[Supplied information — start]

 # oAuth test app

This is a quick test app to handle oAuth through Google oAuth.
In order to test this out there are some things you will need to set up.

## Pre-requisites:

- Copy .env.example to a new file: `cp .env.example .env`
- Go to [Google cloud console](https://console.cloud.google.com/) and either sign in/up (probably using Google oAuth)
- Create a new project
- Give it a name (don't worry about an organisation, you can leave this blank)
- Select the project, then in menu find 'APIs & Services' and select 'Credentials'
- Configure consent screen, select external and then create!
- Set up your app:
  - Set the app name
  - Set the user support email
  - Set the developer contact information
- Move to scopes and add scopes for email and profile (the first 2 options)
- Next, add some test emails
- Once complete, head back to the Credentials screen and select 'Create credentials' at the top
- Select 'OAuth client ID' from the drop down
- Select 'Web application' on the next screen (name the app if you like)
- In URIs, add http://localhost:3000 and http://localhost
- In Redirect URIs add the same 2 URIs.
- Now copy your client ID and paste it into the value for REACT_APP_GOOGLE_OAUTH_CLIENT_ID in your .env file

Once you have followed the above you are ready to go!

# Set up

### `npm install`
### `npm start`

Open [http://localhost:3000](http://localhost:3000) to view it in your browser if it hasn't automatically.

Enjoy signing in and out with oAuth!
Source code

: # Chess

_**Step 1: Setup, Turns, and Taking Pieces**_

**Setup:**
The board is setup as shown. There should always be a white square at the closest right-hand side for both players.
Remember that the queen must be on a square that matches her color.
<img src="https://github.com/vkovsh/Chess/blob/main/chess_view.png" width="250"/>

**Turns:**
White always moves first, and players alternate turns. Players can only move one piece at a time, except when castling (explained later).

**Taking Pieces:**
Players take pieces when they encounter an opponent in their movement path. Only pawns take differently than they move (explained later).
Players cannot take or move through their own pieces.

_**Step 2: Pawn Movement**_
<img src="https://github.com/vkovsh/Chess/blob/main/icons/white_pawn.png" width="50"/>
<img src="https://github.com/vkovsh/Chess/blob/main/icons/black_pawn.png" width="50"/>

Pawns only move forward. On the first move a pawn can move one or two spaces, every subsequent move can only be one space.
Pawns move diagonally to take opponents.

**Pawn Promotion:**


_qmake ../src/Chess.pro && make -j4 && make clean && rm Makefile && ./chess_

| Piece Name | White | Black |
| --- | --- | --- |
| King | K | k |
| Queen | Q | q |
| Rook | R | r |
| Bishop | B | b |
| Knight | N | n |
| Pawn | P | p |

[Supplied information — finish]

Report back each line of the entries that holds the string "test".

Exercise solution -
 # oAuth test app
This is a quick test app to handle oAuth through Google oAuth.
In order to test this out there are some things you will need to set up.
- Next, add some test emails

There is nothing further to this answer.